#### [What the exercise asks]
Print the lines below exactly as written, with none missing.

[Data items]
>>>>
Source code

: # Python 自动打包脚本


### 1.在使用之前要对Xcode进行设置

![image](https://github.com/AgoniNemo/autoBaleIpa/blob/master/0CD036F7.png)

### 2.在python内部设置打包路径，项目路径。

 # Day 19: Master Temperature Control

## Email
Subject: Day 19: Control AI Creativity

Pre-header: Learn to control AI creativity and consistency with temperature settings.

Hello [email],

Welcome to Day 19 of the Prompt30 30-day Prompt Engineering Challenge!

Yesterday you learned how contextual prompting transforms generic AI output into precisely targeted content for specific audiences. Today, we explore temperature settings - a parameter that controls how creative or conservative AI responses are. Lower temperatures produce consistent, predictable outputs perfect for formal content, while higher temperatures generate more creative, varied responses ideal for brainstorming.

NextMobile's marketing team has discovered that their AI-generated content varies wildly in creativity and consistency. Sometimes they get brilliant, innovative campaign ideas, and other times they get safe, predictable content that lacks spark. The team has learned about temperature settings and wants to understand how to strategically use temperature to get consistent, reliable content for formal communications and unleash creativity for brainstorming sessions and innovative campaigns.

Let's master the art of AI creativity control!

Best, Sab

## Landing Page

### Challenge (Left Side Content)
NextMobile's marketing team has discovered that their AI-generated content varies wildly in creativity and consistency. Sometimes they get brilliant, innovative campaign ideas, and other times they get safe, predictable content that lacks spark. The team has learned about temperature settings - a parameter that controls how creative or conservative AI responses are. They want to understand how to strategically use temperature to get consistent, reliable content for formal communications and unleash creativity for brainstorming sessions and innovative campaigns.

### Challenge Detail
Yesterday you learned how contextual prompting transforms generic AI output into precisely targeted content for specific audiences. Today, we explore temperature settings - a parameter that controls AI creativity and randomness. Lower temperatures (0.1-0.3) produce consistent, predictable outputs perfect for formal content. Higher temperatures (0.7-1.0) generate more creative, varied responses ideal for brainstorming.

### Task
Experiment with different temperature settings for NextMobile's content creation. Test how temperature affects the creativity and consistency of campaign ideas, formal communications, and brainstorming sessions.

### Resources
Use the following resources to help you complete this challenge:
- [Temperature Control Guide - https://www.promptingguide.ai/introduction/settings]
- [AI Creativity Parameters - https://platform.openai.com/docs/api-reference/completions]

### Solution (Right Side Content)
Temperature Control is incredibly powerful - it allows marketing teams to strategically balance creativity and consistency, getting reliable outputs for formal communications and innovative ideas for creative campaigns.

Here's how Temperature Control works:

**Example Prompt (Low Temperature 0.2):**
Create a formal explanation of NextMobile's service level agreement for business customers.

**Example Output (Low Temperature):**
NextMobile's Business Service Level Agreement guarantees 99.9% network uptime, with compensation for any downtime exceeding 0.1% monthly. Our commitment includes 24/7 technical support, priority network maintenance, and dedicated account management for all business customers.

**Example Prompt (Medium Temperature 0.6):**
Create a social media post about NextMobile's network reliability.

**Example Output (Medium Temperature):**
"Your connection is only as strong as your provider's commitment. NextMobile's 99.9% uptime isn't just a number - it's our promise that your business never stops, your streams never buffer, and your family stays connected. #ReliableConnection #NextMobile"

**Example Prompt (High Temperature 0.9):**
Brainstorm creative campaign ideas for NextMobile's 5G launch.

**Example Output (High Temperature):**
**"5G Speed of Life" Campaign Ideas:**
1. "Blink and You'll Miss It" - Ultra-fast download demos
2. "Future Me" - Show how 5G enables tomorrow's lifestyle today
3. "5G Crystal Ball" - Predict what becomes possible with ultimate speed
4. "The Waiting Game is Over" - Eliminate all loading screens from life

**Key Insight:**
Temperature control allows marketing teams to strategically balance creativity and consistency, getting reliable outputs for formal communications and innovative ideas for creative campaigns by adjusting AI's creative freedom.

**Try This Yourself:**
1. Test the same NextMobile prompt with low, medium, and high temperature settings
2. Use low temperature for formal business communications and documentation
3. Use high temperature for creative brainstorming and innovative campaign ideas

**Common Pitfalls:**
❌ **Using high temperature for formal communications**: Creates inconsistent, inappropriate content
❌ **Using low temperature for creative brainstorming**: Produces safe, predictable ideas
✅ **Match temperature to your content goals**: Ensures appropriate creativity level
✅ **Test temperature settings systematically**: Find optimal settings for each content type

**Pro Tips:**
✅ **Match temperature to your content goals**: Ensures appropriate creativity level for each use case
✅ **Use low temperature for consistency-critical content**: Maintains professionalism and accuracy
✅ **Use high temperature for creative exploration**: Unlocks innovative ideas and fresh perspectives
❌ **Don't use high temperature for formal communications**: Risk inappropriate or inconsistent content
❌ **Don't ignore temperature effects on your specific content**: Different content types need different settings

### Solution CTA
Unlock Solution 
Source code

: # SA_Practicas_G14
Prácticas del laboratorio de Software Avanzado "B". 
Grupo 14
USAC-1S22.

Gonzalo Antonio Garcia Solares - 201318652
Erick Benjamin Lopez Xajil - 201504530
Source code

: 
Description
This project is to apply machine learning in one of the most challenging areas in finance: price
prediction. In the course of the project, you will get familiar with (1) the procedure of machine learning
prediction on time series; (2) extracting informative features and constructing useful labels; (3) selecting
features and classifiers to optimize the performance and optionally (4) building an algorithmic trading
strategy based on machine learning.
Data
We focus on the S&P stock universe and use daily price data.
<<<<
#### [Response area]
Source code

: # Python 自动打包脚本


### 1.在使用之前要对Xcode进行设置

![image](https://github.com/AgoniNemo/autoBaleIpa/blob/master/0CD036F7.png)

### 2.在python内部设置打包路径，项目路径。

 # Day 19: Master Temperature Control

## Email
Subject: Day 19: Control AI Creativity

Pre-header: Learn to control AI creativity and consistency with temperature settings.

Hello [email],

Welcome to Day 19 of the Prompt30 30-day Prompt Engineering Challenge!

Yesterday you learned how contextual prompting transforms generic AI output into precisely targeted content for specific audiences. Today, we explore temperature settings - a parameter that controls how creative or conservative AI responses are. Lower temperatures produce consistent, predictable outputs perfect for formal content, while higher temperatures generate more creative, varied responses ideal for brainstorming.

NextMobile's marketing team has discovered that their AI-generated content varies wildly in creativity and consistency. Sometimes they get brilliant, innovative campaign ideas, and other times they get safe, predictable content that lacks spark. The team has learned about temperature settings and wants to understand how to strategically use temperature to get consistent, reliable content for formal communications and unleash creativity for brainstorming sessions and innovative campaigns.

Let's master the art of AI creativity control!

Best, Sab

## Landing Page

### Challenge (Left Side Content)
NextMobile's marketing team has discovered that their AI-generated content varies wildly in creativity and consistency. Sometimes they get brilliant, innovative campaign ideas, and other times they get safe, predictable content that lacks spark. The team has learned about temperature settings - a parameter that controls how creative or conservative AI responses are. They want to understand how to strategically use temperature to get consistent, reliable content for formal communications and unleash creativity for brainstorming sessions and innovative campaigns.

### Challenge Detail
Yesterday you learned how contextual prompting transforms generic AI output into precisely targeted content for specific audiences. Today, we explore temperature settings - a parameter that controls AI creativity and randomness. Lower temperatures (0.1-0.3) produce consistent, predictable outputs perfect for formal content. Higher temperatures (0.7-1.0) generate more creative, varied responses ideal for brainstorming.

### Task
Experiment with different temperature settings for NextMobile's content creation. Test how temperature affects the creativity and consistency of campaign ideas, formal communications, and brainstorming sessions.

### Resources
Use the following resources to help you complete this challenge:
- [Temperature Control Guide - https://www.promptingguide.ai/introduction/settings]
- [AI Creativity Parameters - https://platform.openai.com/docs/api-reference/completions]

### Solution (Right Side Content)
Temperature Control is incredibly powerful - it allows marketing teams to strategically balance creativity and consistency, getting reliable outputs for formal communications and innovative ideas for creative campaigns.

Here's how Temperature Control works:

**Example Prompt (Low Temperature 0.2):**
Create a formal explanation of NextMobile's service level agreement for business customers.

**Example Output (Low Temperature):**
NextMobile's Business Service Level Agreement guarantees 99.9% network uptime, with compensation for any downtime exceeding 0.1% monthly. Our commitment includes 24/7 technical support, priority network maintenance, and dedicated account management for all business customers.

**Example Prompt (Medium Temperature 0.6):**
Create a social media post about NextMobile's network reliability.

**Example Output (Medium Temperature):**
"Your connection is only as strong as your provider's commitment. NextMobile's 99.9% uptime isn't just a number - it's our promise that your business never stops, your streams never buffer, and your family stays connected. #ReliableConnection #NextMobile"

**Example Prompt (High Temperature 0.9):**
Brainstorm creative campaign ideas for NextMobile's 5G launch.

**Example Output (High Temperature):**
**"5G Speed of Life" Campaign Ideas:**
1. "Blink and You'll Miss It" - Ultra-fast download demos
2. "Future Me" - Show how 5G enables tomorrow's lifestyle today
3. "5G Crystal Ball" - Predict what becomes possible with ultimate speed
4. "The Waiting Game is Over" - Eliminate all loading screens from life

**Key Insight:**
Temperature control allows marketing teams to strategically balance creativity and consistency, getting reliable outputs for formal communications and innovative ideas for creative campaigns by adjusting AI's creative freedom.

**Try This Yourself:**
1. Test the same NextMobile prompt with low, medium, and high temperature settings
2. Use low temperature for formal business communications and documentation
3. Use high temperature for creative brainstorming and innovative campaign ideas

**Common Pitfalls:**
❌ **Using high temperature for formal communications**: Creates inconsistent, inappropriate content
❌ **Using low temperature for creative brainstorming**: Produces safe, predictable ideas
✅ **Match temperature to your content goals**: Ensures appropriate creativity level
✅ **Test temperature settings systematically**: Find optimal settings for each content type

**Pro Tips:**
✅ **Match temperature to your content goals**: Ensures appropriate creativity level for each use case
✅ **Use low temperature for consistency-critical content**: Maintains professionalism and accuracy
✅ **Use high temperature for creative exploration**: Unlocks innovative ideas and fresh perspectives
❌ **Don't use high temperature for formal communications**: Risk inappropriate or inconsistent content
❌ **Don't ignore temperature effects on your specific content**: Different content types need different settings

### Solution CTA
Unlock Solution 
Source code

: # SA_Practicas_G14
Prácticas del laboratorio de Software Avanzado "B". 
Grupo 14
USAC-1S22.

Gonzalo Antonio Garcia Solares - 201318652
Erick Benjamin Lopez Xajil - 201504530
Source code

: 
Description
This project is to apply machine learning in one of the most challenging areas in finance: price
prediction. In the course of the project, you will get familiar with (1) the procedure of machine learning
prediction on time series; (2) extracting informative features and constructing useful labels; (3) selecting
features and classifiers to optimize the performance and optionally (4) building an algorithmic trading
strategy based on machine learning.
Data
We focus on the S&P stock universe and use daily price data.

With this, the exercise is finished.